• _Exercise prompt_
The records that follow should be copied out exactly, pictures excluded.

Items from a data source
*** Block opens ***
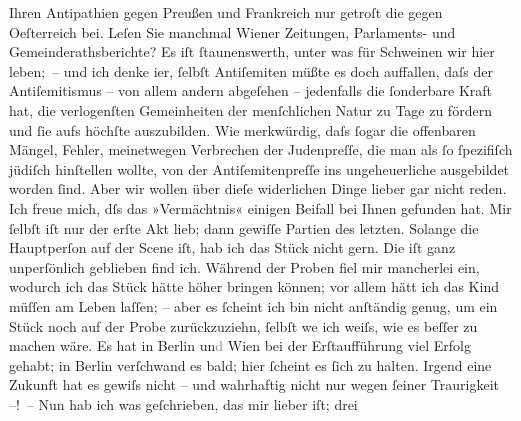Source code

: \begin{ledgroupsized}[t]{13cm}
               Ihren Antipathien gegen Preußen und Frankreich nur getroſt \introOben{}die\introOben{} gegen Oeſterreich bei. Leſen Sie manchmal Wiener Zeitungen, Parlaments- und
               Gemeinderathsberichte? Es iſt ſtaunenswerth, unter was für Schweinen wir hier
               leben; – und {\pb}ich denke i{\geminationm}er, ſelbſt Antiſemiten müßte es doch auffallen, daſs
               der Antiſemitismus – von allem andern abgeſehen – jedenfalls die ſonderbare Kraft
               hat, die verlogenſten Gemeinheiten der menſchlichen Natur zu Tage zu fördern und ſie
               aufs höchſte auszubilden. Wie merkwürdig, daſs ſogar die offenbaren Mängel, Fehler,
               meinetwegen Verbrechen der Judenpreſſe, die man als ſo ſpezifiſch jüdiſch hinſtellen
               wollte, von der Antiſemiten{\pb}preſſe ins
               ungeheuerliche ausgebildet worden ſind. Aber wir wollen über dieſe widerlichen Dinge
               lieber gar nicht reden.\pend
           \pstart
           Ich freue mich, dſs das »Vermächtnis« einigen
               Beifall bei Ihnen gefunden hat. Mir ſelbſt iſt nur der erſte Akt lieb; dann gewiſſe
               Partien des letzten. Solange die Hauptperſon auf der Scene iſt, hab ich das Stück
               nicht gern. Die iſt ganz unperſönlich geblieben find ich. Während der Proben fiel mir
               mancherlei ein, wodurch ich das Stück hätte höher bringen können; vor allem hätt ich
               das Kind {\pb}müſſen am Leben laſſen; – aber es
               ſcheint ich bin nicht anſtändig genug, um ein Stück noch auf der Probe zurückzuziehn,
               ſelbſt we{\geminationn} ich weiſs, wie es beſſer zu machen wäre. Es
               hat in Berlin un\textcolor{gray}{d}{ }Wien bei der Erſtaufführung viel Erfolg gehabt; in
                  Berlin verſchwand es bald; hier ſcheint es
               ſich zu halten. Irgend eine Zukunft hat es gewiſs nicht – und wahrhaftig nicht nur
               wegen ſeiner Traurigkeit –! – Nun hab ich was geſchrieben, das mir lieber iſt; drei

\end{ledgroupsized}

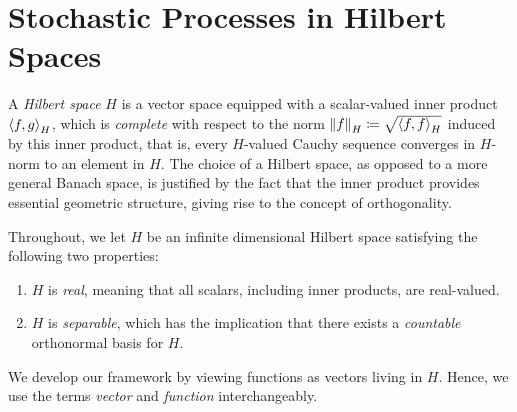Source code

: \section{Stochastic Processes in Hilbert Spaces}

A \textit{Hilbert space} \(H\) is a vector space equipped with a scalar-valued inner product \(\ev{f, g}_{H}\), which is \textit{complete} with respect to the norm \(\norm{f}_{H} \coloneqq \sqrt{\ev{f, f}_{H}}\) induced by this inner product, that is, every \(H\)-valued Cauchy sequence converges in \(H\)-norm to an element in \(H\). The choice of a Hilbert space, as opposed to a more general Banach space, is justified by the fact that the inner product provides essential geometric structure, giving rise to the concept of orthogonality.

Throughout, we let \(H\) be an infinite dimensional Hilbert space satisfying the following two properties:
\begin{enumerate}
  \item \(H\) is \textit{real}, meaning that all scalars, including inner products, are real-valued.
  \item \(H\) is \textit{separable}, which has the implication that there exists a \textit{countable} orthonormal basis for \(H\).
\end{enumerate}

We develop our framework by viewing functions as vectors living in \(H\). Hence, we use the terms \textit{vector} and \textit{function} interchangeably.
*** Block closes ***
• _Solution to the problem_
Source code

: \begin{ledgroupsized}[t]{13cm}
               Ihren Antipathien gegen Preußen und Frankreich nur getroſt \introOben{}die\introOben{} gegen Oeſterreich bei. Leſen Sie manchmal Wiener Zeitungen, Parlaments- und
               Gemeinderathsberichte? Es iſt ſtaunenswerth, unter was für Schweinen wir hier
               leben; – und {\pb}ich denke i{\geminationm}er, ſelbſt Antiſemiten müßte es doch auffallen, daſs
               der Antiſemitismus – von allem andern abgeſehen – jedenfalls die ſonderbare Kraft
               hat, die verlogenſten Gemeinheiten der menſchlichen Natur zu Tage zu fördern und ſie
               aufs höchſte auszubilden. Wie merkwürdig, daſs ſogar die offenbaren Mängel, Fehler,
               meinetwegen Verbrechen der Judenpreſſe, die man als ſo ſpezifiſch jüdiſch hinſtellen
               wollte, von der Antiſemiten{\pb}preſſe ins
               ungeheuerliche ausgebildet worden ſind. Aber wir wollen über dieſe widerlichen Dinge
               lieber gar nicht reden.\pend
           \pstart
           Ich freue mich, dſs das »Vermächtnis« einigen
               Beifall bei Ihnen gefunden hat. Mir ſelbſt iſt nur der erſte Akt lieb; dann gewiſſe
               Partien des letzten. Solange die Hauptperſon auf der Scene iſt, hab ich das Stück
               nicht gern. Die iſt ganz unperſönlich geblieben find ich. Während der Proben fiel mir
               mancherlei ein, wodurch ich das Stück hätte höher bringen können; vor allem hätt ich
               das Kind {\pb}müſſen am Leben laſſen; – aber es
               ſcheint ich bin nicht anſtändig genug, um ein Stück noch auf der Probe zurückzuziehn,
               ſelbſt we{\geminationn} ich weiſs, wie es beſſer zu machen wäre. Es
               hat in Berlin un\textcolor{gray}{d}{ }Wien bei der Erſtaufführung viel Erfolg gehabt; in
                  Berlin verſchwand es bald; hier ſcheint es
               ſich zu halten. Irgend eine Zukunft hat es gewiſs nicht – und wahrhaftig nicht nur
               wegen ſeiner Traurigkeit –! – Nun hab ich was geſchrieben, das mir lieber iſt; drei

\end{ledgroupsized}

Source code

: \section{Stochastic Processes in Hilbert Spaces}

A \textit{Hilbert space} \(H\) is a vector space equipped with a scalar-valued inner product \(\ev{f, g}_{H}\), which is \textit{complete} with respect to the norm \(\norm{f}_{H} \coloneqq \sqrt{\ev{f, f}_{H}}\) induced by this inner product, that is, every \(H\)-valued Cauchy sequence converges in \(H\)-norm to an element in \(H\). The choice of a Hilbert space, as opposed to a more general Banach space, is justified by the fact that the inner product provides essential geometric structure, giving rise to the concept of orthogonality.

Throughout, we let \(H\) be an infinite dimensional Hilbert space satisfying the following two properties:
\begin{enumerate}
  \item \(H\) is \textit{real}, meaning that all scalars, including inner products, are real-valued.
  \item \(H\) is \textit{separable}, which has the implication that there exists a \textit{countable} orthonormal basis for \(H\).
\end{enumerate}

We develop our framework by viewing functions as vectors living in \(H\). Hence, we use the terms \textit{vector} and \textit{function} interchangeably.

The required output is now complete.